『インデペンデンス・デイ:リサージェンス』R・エメリッヒ監督&J・ゴールドブラム 単独インタビュー
20年ぶりの続編は、侵略者をもっとリアルに描いた
取材・文:吉川優子 写真:金井尭子
地球に攻めてきた侵略者と人類の激突をかつてない規模で描き、映画史に残るメガヒットを記録したローランド・エメリッヒ監督の『インデペンデンス・デイ』。彼らを撃退して生き残った人類が20年後、勢力を増して帰ってきた侵略者と戦うさまを描いた新作『インデペンデンス・デイ:リサージェンス』が公開される。再び監督を務めたエメリッヒと、前作で侵略者の弱点を見抜いた技師デイビッド・レヴィンソンを再び演じたジェフ・ゴールドブラムが、今作にかける思いや、撮影秘話を語った。
監督にとって自分の作品は子供
Q:続編はやりたくないと以前おっしゃっていましたが、なぜ20年ぶりに新作をやることにしたんですか?
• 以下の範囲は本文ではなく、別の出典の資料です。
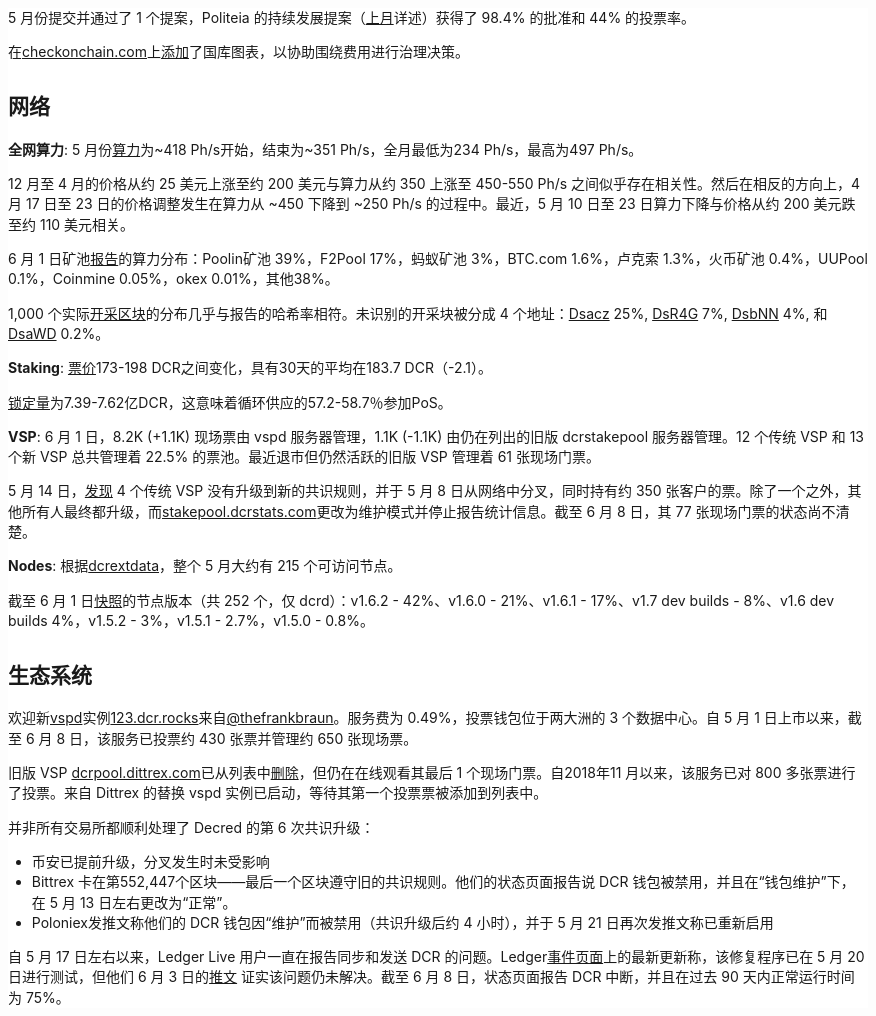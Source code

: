 5 月份提交并通过了 1 个提案，Politeia 的持续发展提案（[上月](202104.md)详述）获得了 98.4% 的批准和 44% 的投票率。

在[checkonchain.com](http://checkonchain.com/)上[添加](https://twitter.com/_Checkmatey_/status/1392266971228430338)了国库图表，以协助围绕费用进行治理决策。

## 网络

**全网算力**: 5 月份[算力](https://explorer.dcrdata.org/charts?chart=hashrate&zoom=ko2vefoc-kpf16yhd&scale=linear&bin=block&axis=time)为~418 Ph/s开始，结束为~351 Ph/s，全月最低为234 Ph/s，最高为497 Ph/s。

12 月至 4 月的价格从约 25 美元上涨至约 200 美元与算力从约 350 上涨至 450-550 Ph/s 之间似乎存在相关性。然后在相反的方向上，4 月 17 日至 23 日的价格调整发生在算力从 ~450 下降到 ~250 Ph/s 的过程中。最近，5 月 10 日至 23 日算力下降与价格从约 200 美元跌至约 110 美元相关。

6 月 1 日矿池[报告](https://miningpoolstats.stream/decred)的算力分布：Poolin矿池 39%，F2Pool 17%，蚂蚁矿池 3%，BTC.com 1.6%，卢克索 1.3%，火币矿池 0.4%，UUPool 0.1%，Coinmine 0.05%，okex 0.01%，其他38%。

1,000 个实际[开采区块](https://miningpoolstats.stream/decred)的分布几乎与报告的哈希率相符。未识别的开采块被分成 4 个地址：[Dsacz](https://explorer.dcrdata.org/address/DsaczRtjC31N6XVV69qcBoyR2BEEmjRDay3) 25%, [DsR4G](https://explorer.dcrdata.org/address/DsR4GSVsMxShvk6dpod9DBTbX7DuZhE2jjs) 7%, [DsbNN](https://explorer.dcrdata.org/address/DsbNNnupnCWd9MrHycs1NvwrtfhSYKF6ZGB) 4%, 和 [DsaWD](https://explorer.dcrdata.org/address/DsaWDBxVjxtV1ugqXsV3PGmAD4jLwryvSX3) 0.2%。

**Staking**: [票价](https://explorer.dcrdata.org/charts?chart=ticket-price&zoom=ko2vefoc-kpf16yhd&axis=time&visibility=true-true&mode=stepped)173-198 DCR之间变化，具有30天的平均在183.7 DCR（-2.1）。

[锁定量](https://explorer.dcrdata.org/charts?chart=ticket-pool-value&zoom=ko2vefoc-kpf16yhd&scale=linear&bin=block&axis=time)为7.39-7.62亿DCR，这意味着循环供应的57.2-58.7％参加PoS。

**VSP**: 6 月 1 日，8.2K (+1.1K) 现场票由 vspd 服务器管理，1.1K (-1.1K) 由仍在列出的旧版 dcrstakepool 服务器管理。12 个传统 VSP 和 13 个新 VSP 总共管理着 22.5% 的票池。最近退市但仍然活跃的旧版 VSP 管理着 61 张现场门票。

5 月 14 日，[发现](https://github.com/decred/dcrwebapi/issues/138) 4 个传统 VSP 没有升级到新的共识规则，并于 5 月 8 日从网络中分叉，同时持有约 350 张客户的票。除了一个之外，其他所有人最终都升级，而[stakepool.dcrstats.com](https://stakepool.dcrstats.com)更改为维护模式并停止报告统计信息。截至 6 月 8 日，其 77 张现场门票的状态尚不清楚。

**Nodes**: 根据[dcrextdata](https://dcrextdata.planetdecred.org/nodes)，整个 5 月大约有 215 个可访问节点。

截至 6 月 1 日[快照](https://nodes.jholdstock.uk/user_agents)的节点版本（共 252 个，仅 dcrd）：v1.6.2 - 42%、v1.6.0 - 21%、v1.6.1 - 17%、v1.7 dev builds - 8%、v1.6 dev builds 4%，v1.5.2 - 3%，v1.5.1 - 2.7%，v1.5.0 - 0.8%。

## 生态系统

欢迎新[vspd](https://github.com/decred/vspd)实例[123.dcr.rocks](https://123.dcr.rocks/)来自[@thefrankbraun](https://twitter.com/thefrankbraun)。服务费为 0.49%，投票钱包位于两大洲的 3 个数据中心。自 5 月 1 日上市以来，截至 6 月 8 日，该服务已投票约 430 张票并管理约 650 张现场票。

旧版 VSP [dcrpool.dittrex.com](https://dcrpool.dittrex.com)已从列表中[删除](https://github.com/decred/dcrwebapi/pull/140)，但仍在在线观看其最后 1 个现场门票。自2018年11 月以来，该服务已对 800 多张票进行了投票。来自 Dittrex 的替换 vspd 实例已启动，等待其第一个投票票被添加到列表中。

并非所有交易所都顺利处理了 Decred 的第 6 次共识升级：

- 币安已提前升级，分叉发生时未受影响
- Bittrex 卡在第552,447个区块——最后一个区块遵守旧的共识规则。他们的状态页面报告说 DCR 钱包被禁用，并且在“钱包维护”下，在 5 月 13 日左右更改为“正常”。
- Poloniex发推文称他们的 DCR 钱包因“维护”而被禁用（共识升级后约 4 小时），并于 5 月 21 日再次发推文称已重新启用

自 5 月 17 日左右以来，Ledger Live 用户一直在报告同步和发送 DCR 的问题。Ledger[事件页面](https://status.ledger.com/incidents/j1sypv88pgs6)上的最新更新称，该修复程序已在 5 月 20 日进行测试，但他们 6 月 3 日的[推文](https://twitter.com/Ledger_Support/status/1400429510827388929) 证实该问题仍未解决。截至 6 月 8 日，状态页面报告 DCR 中断，并且在过去 90 天内正常运行时间为 75%。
ローランド・エメリッヒ監督(以下、監督):監督にとって、自分の作品は子供みたいなものだから、自分が作った作品の続きを描く義務のようなものを感じたんだ。前作が成功を収めたから、続編の話が来ることは予感していたしね。スタジオは、僕が(製作の)ディーン(・デヴリン)と前作を作ったことに敬意を払ってくれていて、「あなたが続編をやることに前向きになっていると噂で聞いたよ」と言われたから、オファーを受けたんだ。それにこれは普通の続編じゃない。『ロード・オブ・ザ・リング』シリーズのように、ストーリーが続いているんだ。ジェフやビル・プルマンとまた仕事が出来るだけでもやる価値があったよ(笑)。
Q:20年を経たことで、前作にはなくて、今作に反映されていることはありますか?
監督:現代の世界は複雑になったと思う。だから今作には、前作にはなかった陰謀とかサスペンスといった要素が盛り込まれている。今作は前作に比べて映像のトーンを暗めにしている。そして、もし僕らが争いなどをしないで、一致団結すればどういうことを達成出来るかということを世界に見せようとしているところがある。20年間に、僕らがどれほど進歩したかということをね。古い世代から、新しい世代へとバトンタッチするということでもあるんだ。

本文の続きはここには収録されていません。